Dez trabalhadores que foram resgatados em situação degradante em uma carvoaria serão indenizados em R$ 740 mil por danos morais. As vítimas foram encontradas na zona rural do município de Coxim, região norte de MS, em julho deste ano. Conforme o MPT (Ministério Público do Trabalho), a maioria dos trabalhadores foi traficada de Minas Gerais, incluindo dois adolescentes.

Segundo o MPT, durante as investigações, o gerente da fazenda relatou ter presenciado situações envolvendo menores de idade na região da carvoaria, incluindo os adolescentes em atividade laboral. Os empregados não utilizavam EPIs (Equipamentos de Proteção Individual).

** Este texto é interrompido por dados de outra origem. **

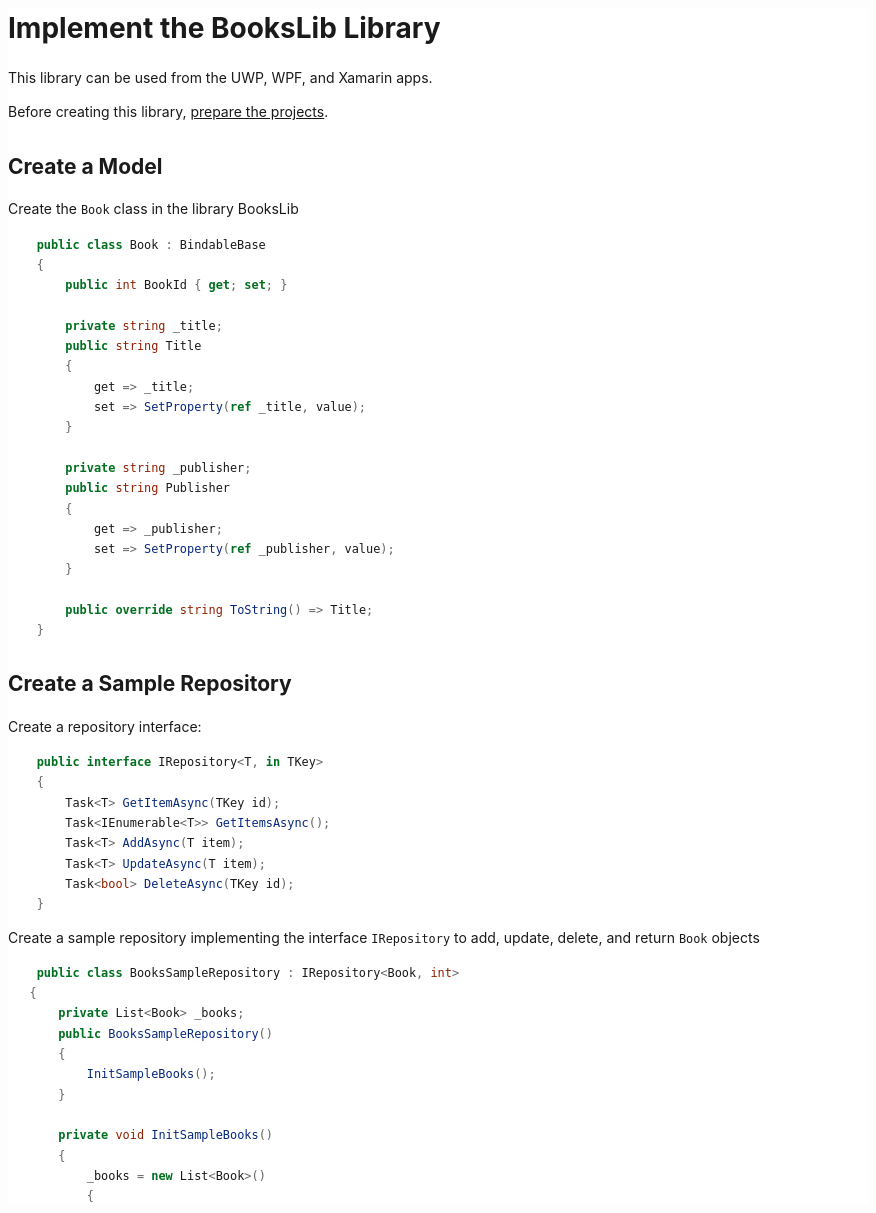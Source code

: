 # Implement the BooksLib Library

This library can be used from the UWP, WPF, and Xamarin apps.

Before creating this library, [prepare the projects](01_Preparation.md).

## Create a Model

Create the `Book` class in the library BooksLib

```csharp
    public class Book : BindableBase
    {
        public int BookId { get; set; }

        private string _title;
        public string Title
        {
            get => _title;
            set => SetProperty(ref _title, value);
        }

        private string _publisher;
        public string Publisher
        {
            get => _publisher;
            set => SetProperty(ref _publisher, value);
        }

        public override string ToString() => Title;
    }
```

## Create a Sample Repository

Create a repository interface:

```csharp
    public interface IRepository<T, in TKey>
    {
        Task<T> GetItemAsync(TKey id);
        Task<IEnumerable<T>> GetItemsAsync();
        Task<T> AddAsync(T item);
        Task<T> UpdateAsync(T item);
        Task<bool> DeleteAsync(TKey id);
    }
 ```

Create a sample repository implementing the interface `IRepository` to add, update, delete, and return `Book` objects

 ```csharp
     public class BooksSampleRepository : IRepository<Book, int>
    {
        private List<Book> _books;
        public BooksSampleRepository()
        {
            InitSampleBooks();
        }

        private void InitSampleBooks()
        {
            _books = new List<Book>()
            {
 ```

O proprietário da carvoaria assinou dois acordos com o MPT e se comprometeu a indenizar os trabalhadores pelos danos morais individuais, que totalizam R$ 740 mil. Conforme o órgão, a quantia foi calculada com base na remuneração de cada trabalhador. Em relação à quitação das verbas rescisórias, a fiscalização apontou valores entre R$ 2 mil e R$ 14 mil, conforme o tempo de serviço prestado.

De acordo com o procurador do Trabalho, Paulo Douglas Almeida de Moraes, os adolescentes receberam indenização por dano moral equivalente a 50 vezes o salário, enquanto os adultos receberam o equivalente a 20 vezes. Também foi aplicada indenização por dano moral coletivo, devido aos prejuízos causados à sociedade pela condição de trabalho análogo à escravidão e pelo tráfico de pessoas.

O procurador destaca que há uma incidência crescente de trabalho escravo contemporâneo no setor da pecuária. “Agora temos que ficar bastante atentos com o setor das carvoarias, que volta a apresentar sinais de recrudescimento do trabalho escravo no nosso Estado”, afirmou Paulo.

Conforme o MPT, o proprietário da empresa terá 120 dias para consolidar o recolhimento integral do FGTS, referente aos períodos retroativos de vínculo, além da multa adicional de 40% sobre o saldo fundiário de cada trabalhador.

O descumprimento de qualquer cláusula do acordo acarretará multa de 100% sobre o saldo devido, além de sanções que podem chegar a R$ 10 mil por infração cometida.